[EXERCISE INSTRUCTIONS] Nothing but the lines from the start of the data through the line with "- 推荐 FastAPI)**" should appear in the answer, each retyped exactly, and pictures should not.

Collected data:
※

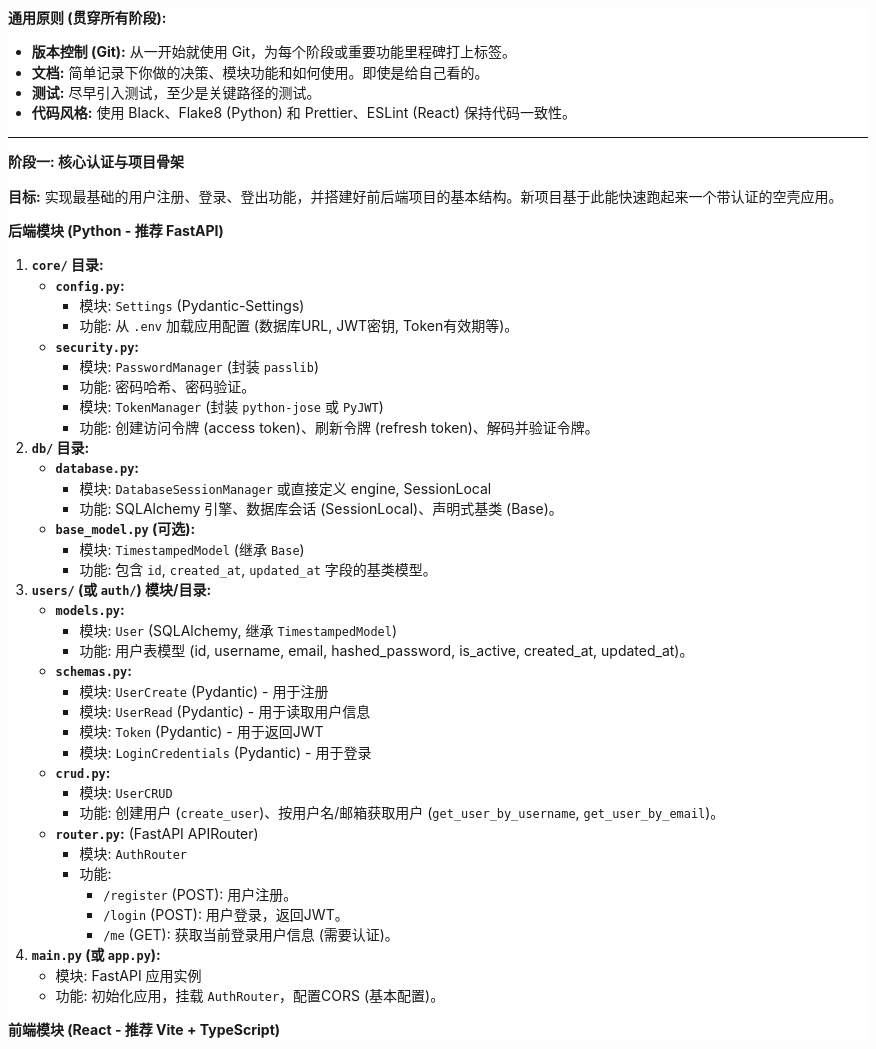 **通用原则 (贯穿所有阶段):**

*   **版本控制 (Git):** 从一开始就使用 Git，为每个阶段或重要功能里程碑打上标签。
*   **文档:** 简单记录下你做的决策、模块功能和如何使用。即使是给自己看的。
*   **测试:** 尽早引入测试，至少是关键路径的测试。
*   **代码风格:** 使用 Black、Flake8 (Python) 和 Prettier、ESLint (React) 保持代码一致性。

---

**阶段一: 核心认证与项目骨架**

**目标:** 实现最基础的用户注册、登录、登出功能，并搭建好前后端项目的基本结构。新项目基于此能快速跑起来一个带认证的空壳应用。

**后端模块 (Python - 推荐 FastAPI)**

1.  **`core/` 目录:**
    *   **`config.py`:**
        *   模块: `Settings` (Pydantic-Settings)
        *   功能: 从 `.env` 加载应用配置 (数据库URL, JWT密钥, Token有效期等)。
    *   **`security.py`:**
        *   模块: `PasswordManager` (封装 `passlib`)
        *   功能: 密码哈希、密码验证。
        *   模块: `TokenManager` (封装 `python-jose` 或 `PyJWT`)
        *   功能: 创建访问令牌 (access token)、刷新令牌 (refresh token)、解码并验证令牌。
2.  **`db/` 目录:**
    *   **`database.py`:**
        *   模块: `DatabaseSessionManager` 或直接定义 engine, SessionLocal
        *   功能: SQLAlchemy 引擎、数据库会话 (SessionLocal)、声明式基类 (Base)。
    *   **`base_model.py` (可选):**
        *   模块: `TimestampedModel` (继承 `Base`)
        *   功能: 包含 `id`, `created_at`, `updated_at` 字段的基类模型。
3.  **`users/` (或 `auth/`) 模块/目录:**
    *   **`models.py`:**
        *   模块: `User` (SQLAlchemy, 继承 `TimestampedModel`)
        *   功能: 用户表模型 (id, username, email, hashed_password, is_active, created_at, updated_at)。
    *   **`schemas.py`:**
        *   模块: `UserCreate` (Pydantic) - 用于注册
        *   模块: `UserRead` (Pydantic) - 用于读取用户信息
        *   模块: `Token` (Pydantic) - 用于返回JWT
        *   模块: `LoginCredentials` (Pydantic) - 用于登录
    *   **`crud.py`:**
        *   模块: `UserCRUD`
        *   功能: 创建用户 (`create_user`)、按用户名/邮箱获取用户 (`get_user_by_username`, `get_user_by_email`)。
    *   **`router.py`:** (FastAPI APIRouter)
        *   模块: `AuthRouter`
        *   功能:
            *   `/register` (POST): 用户注册。
            *   `/login` (POST): 用户登录，返回JWT。
            *   `/me` (GET): 获取当前登录用户信息 (需要认证)。
4.  **`main.py` (或 `app.py`):**
    *   模块: FastAPI 应用实例
    *   功能: 初始化应用，挂载 `AuthRouter`，配置CORS (基本配置)。

**前端模块 (React - 推荐 Vite + TypeScript)**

※

[RESPONSE TO THE TASK]
 **通用原则 (贯穿所有阶段):**

*   **版本控制 (Git):** 从一开始就使用 Git，为每个阶段或重要功能里程碑打上标签。
*   **文档:** 简单记录下你做的决策、模块功能和如何使用。即使是给自己看的。
*   **测试:** 尽早引入测试，至少是关键路径的测试。
*   **代码风格:** 使用 Black、Flake8 (Python) 和 Prettier、ESLint (React) 保持代码一致性。

---

**阶段一: 核心认证与项目骨架**

**目标:** 实现最基础的用户注册、登录、登出功能，并搭建好前后端项目的基本结构。新项目基于此能快速跑起来一个带认证的空壳应用。

**后端模块 (Python - 推荐 FastAPI)**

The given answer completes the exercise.